И только я улыбнулась.
Ну и подумаешь: осенняя хлябь. Зато краски под дождем играют особенно ярко. И капельки воды, дрожащие на голых деревьях, серебрятся миллионами искр…
Для меня теперь не было разницы, какая за окном погода. И все остальные, огорчительные для большинства людей вещи тоже не волновали. Ну и подумаешь, что денег в кошельке вряд ли хватит даже на такси, и что работы никакой нет, и что дома меня никто не ждет. Я все равно была самым счастливым человеком в этом самолете. И во всем аэропорту. И в целом мире. Потому что профессор Штайн сдержал свое слово. И я – теперь видела. Видела все, и даже в новых красках. Когда-то считала, например, что опавшая листва грязно-бурая. И только сейчас поняла, насколько она красива: желто-красная, с вкраплениями черного, и будто циркулем очерченной шоколадной каймой. Руки так и чесались поскорее вернуться домой, схватить мольберт, и – в ближайший парк. Рисовать. И пусть меня потом упрекнут, что мои работы совсем не реалистичны, а похожи на яркий лубок.
Жаль было лишь одного – что верный Павлик (которого я в своем новом настроении готова была и целовать, и обхаживать) на мои звонки, еще из Германии, так и не откликнулся. Неужели настолько обиделся, что даже номер мобильника сменил?

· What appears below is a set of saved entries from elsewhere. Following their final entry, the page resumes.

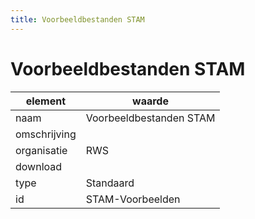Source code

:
 ```yaml
---
title: Voorbeeldbestanden STAM
---
```


# Voorbeeldbestanden STAM

|element|waarde|
|-----|------|
| naam  |Voorbeeldbestanden STAM|
| omschrijving  ||
| organisatie  |RWS|
| download  | [](<>)|
| type  |Standaard|
| id  |STAM-Voorbeelden|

Впрочем, найдем. Найдем и Павлика. А главное, конечно, нужно при первой же возможности встретиться с моим спасителем, Петром Мухиным. Благородным, щедрым, мудрым. И броситься ему в ноги. И сказать, что он теперь абсолютно чист перед Господом Богом. Пусть даже не думает переживать, что кого-то – как и все люди, конечно – когда-то предавал и обманывал. Теперь – за одну меня – ему прямая дорога в рай, в самое тепленькое местечко. В этом я, побывавшая за гранью и вернувшаяся оттуда, абсолютно не сомневалась.